I am happy that I'm still able to devote an hour or so every day to maintaining this blog, taking pictures and working with images in Photoshop, and posting on Twitter. I separated GreenWise Gardening content from my main account, and have begun to curate interesting or helpful information by re-tweeting selections of what other gardeners are sharing.
Clicking on the small images below will bring up a full-size version.
Pruning the roses.
Red snapdragons.
Mushroom growing kit.
The recent rain has encouraged a growth spurt for many of my plants. Bulbs are starting to sprout, buds on the camellia bushes are opening, and the snapdragons are blooming again.

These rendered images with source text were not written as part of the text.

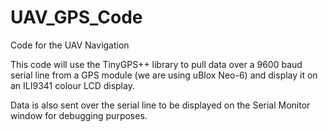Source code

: # UAV_GPS_Code
Code for the UAV Navigation

This code will use the TinyGPS++ library to pull data over a 9600 baud serial line from a GPS module (we are using uBlox Neo-6) and display it on an ILI9341 colour LCD display.

Data is also sent over the serial line to be displayed on the Serial Monitor window for debugging purposes.

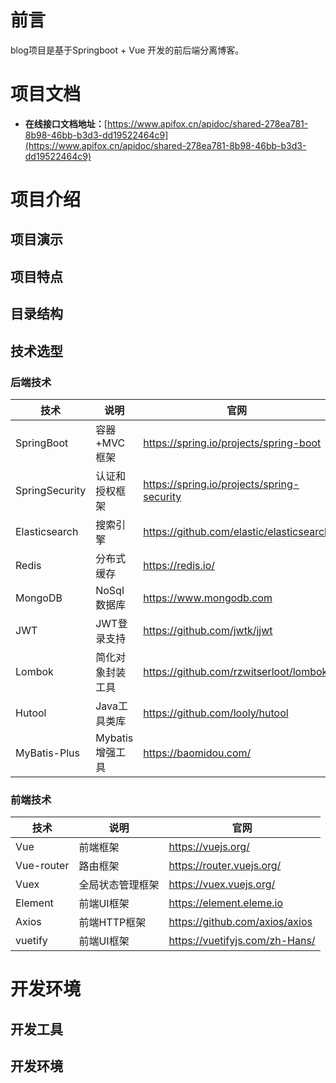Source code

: # 前言

blog项目是基于Springboot + Vue 开发的前后端分离博客。

# 项目文档

- **在线接口文档地址：**[https://www.apifox.cn/apidoc/shared-278ea781-8b98-46bb-b3d3-dd19522464c9](https://www.apifox.cn/apidoc/shared-278ea781-8b98-46bb-b3d3-dd19522464c9)

# 项目介绍

## 项目演示

## 项目特点

## 目录结构

## 技术选型

### 后端技术

| 技术 | 说明 | 官网 |
| --- | --- | --- |
| SpringBoot | 容器+MVC框架 | https://spring.io/projects/spring-boot |
| SpringSecurity | 认证和授权框架 | https://spring.io/projects/spring-security |
| Elasticsearch | 搜索引擎 | https://github.com/elastic/elasticsearch |
| Redis | 分布式缓存 | https://redis.io/ |
| MongoDB | NoSql数据库 | https://www.mongodb.com |
| JWT | JWT登录支持 | https://github.com/jwtk/jjwt |
| Lombok | 简化对象封装工具 | https://github.com/rzwitserloot/lombok |
| Hutool | Java工具类库 | https://github.com/looly/hutool |
| MyBatis-Plus | Mybatis增强工具 | https://baomidou.com/ |

### 前端技术

| 技术 | 说明 | 官网 |
| --- | --- | --- |
| Vue | 前端框架 | https://vuejs.org/ |
| Vue-router | 路由框架 | https://router.vuejs.org/ |
| Vuex | 全局状态管理框架 | https://vuex.vuejs.org/ |
| Element | 前端UI框架 | https://element.eleme.io |
| Axios | 前端HTTP框架 | https://github.com/axios/axios |
| vuetify | 前端UI框架 | https://vuetifyjs.com/zh-Hans/ |

# 开发环境

## 开发工具

## 开发环境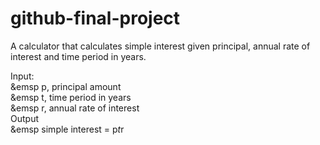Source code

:# github-final-project
A calculator that calculates simple interest given principal, annual rate of interest and time period in years.

Input: <br>
   &emsp p, principal amount <br>
   &emsp t, time period in years <br>
   &emsp r, annual rate of interest <br>
Output <br>
   &emsp simple interest = p*t*r
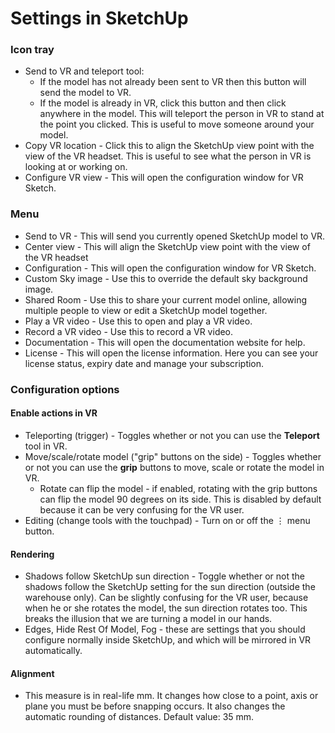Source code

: 
# Settings in SketchUp

### Icon tray
* Send to VR and teleport tool:
    * If the model has not already been sent to VR then this button will send the model to VR.
    * If the model is already in VR, click this button and then click anywhere in the model. This will teleport the person in VR to stand at the point you clicked. This is useful to move someone around your model.
* Copy VR location - Click this to align the SketchUp view point with the view of the VR headset. This is useful to see what the person in VR is looking at or working on.
* Configure VR view - This will open the configuration window for VR Sketch.

### Menu
* Send to VR - This will send you currently opened SketchUp model to VR.
* Center view - This will align the SketchUp view point with the view of the VR headset
* Configuration - This will open the configuration window for VR Sketch.
* Custom Sky image - Use this to override the default sky background image.
* Shared Room - Use this to share your current model online, allowing multiple people to view or edit a SketchUp model together.
* Play a VR video - Use this to open and play a VR video.
* Record a VR video - Use this to record a VR video.
* Documentation - This will open the documentation website for help.
* License - This will open the license information. Here you can see your license status, expiry date and manage your subscription.

### Configuration options

#### Enable actions in VR
* Teleporting (trigger) - Toggles whether or not you can use the **Teleport** tool in VR.
* Move/scale/rotate model ("grip" buttons on the side)  - Toggles whether or not you can use the **grip** buttons to move, scale or rotate the model in VR.
    * Rotate can flip the model - if enabled, rotating with the grip buttons can flip the model 90 degrees on its side. This is disabled by default because it can be very confusing for the VR user.
* Editing (change tools with the touchpad) - Turn on or off the ⋮ menu button.
#### Rendering
* Shadows follow SketchUp sun direction - Toggle whether or not the shadows follow the SketchUp setting for the sun direction (outside the warehouse only). Can be slightly confusing for the VR user, because when he or she rotates the model, the sun direction rotates too. This breaks the illusion that we are turning a model in our hands.
* Edges, Hide Rest Of Model, Fog - these are settings that you should configure normally inside SketchUp, and which will be mirrored in VR automatically.

#### Alignment
* This measure is in real-life mm. It changes how close to a point, axis or plane you must be before snapping occurs. It also changes the automatic rounding of distances. Default value: 35 mm.

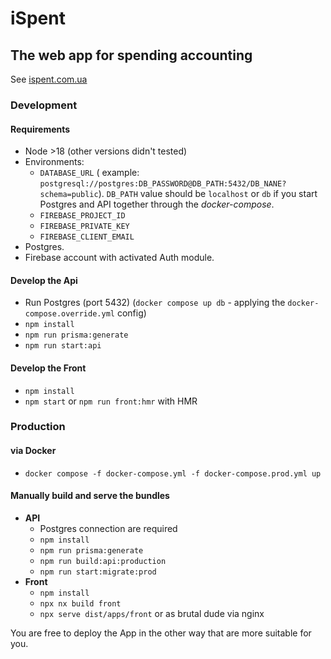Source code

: # iSpent

## The web app for spending accounting

See [ispent.com.ua](https://ispent.com.ua)

### Development

#### Requirements

- Node >18 (other versions didn't tested)
- Environments:
  - `DATABASE_URL` (
    example: `postgresql://postgres:DB_PASSWORD@DB_PATH:5432/DB_NANE?schema=public`).
    `DB_PATH` value should be `localhost` or `db` if you start Postgres and API
    together through the _docker-compose_.
  - `FIREBASE_PROJECT_ID`
  - `FIREBASE_PRIVATE_KEY`
  - `FIREBASE_CLIENT_EMAIL`
- Postgres.
- Firebase account with activated Auth module.

#### Develop the Api

- Run Postgres (port 5432) (`docker compose up db` - applying
  the `docker-compose.override.yml` config)
- `npm install`
- `npm run prisma:generate`
- `npm run start:api`

#### Develop the Front

- `npm install`
- `npm start` or `npm run front:hmr` with HMR

### Production

#### via Docker

- `docker compose -f docker-compose.yml -f docker-compose.prod.yml up`

#### Manually build and serve the bundles

- **API**
  - Postgres connection are required
  - `npm install`
  - `npm run prisma:generate`
  - `npm run build:api:production`
  - `npm run start:migrate:prod`
- **Front**
  - `npm install`
  - `npx nx build front`
  - `npx serve dist/apps/front` or as brutal dude via nginx

You are free to deploy the App in the other way that are more suitable for you.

I need to find better organic methods for keeping snails and slugs off of leaves. They've eaten all of the basil seedlings. I was spraying the plants with coffee or garlic concoctions as a repellent. This works for insects when the rain doesn't wash it off, but isn't overly effective against snails. I don't want to kill them if I don't have to, just discourage them from nomming everything. Currently I have clear plastic lids over the newly sprouted lettuces, but this won't work when they get taller... at least my neighborhood is too urban to have deer visiting the yard.
Another project now in the works: I bought a mushroom growing kit from the Grocery Outlet. Looks easy, and it'll be fascinating to see them start to appear! I love mushrooms in a variety of dishes. Perhaps I'll eventually use my home-grown ones to concoct a new recipe, and then post it on the OmnivoreUs page.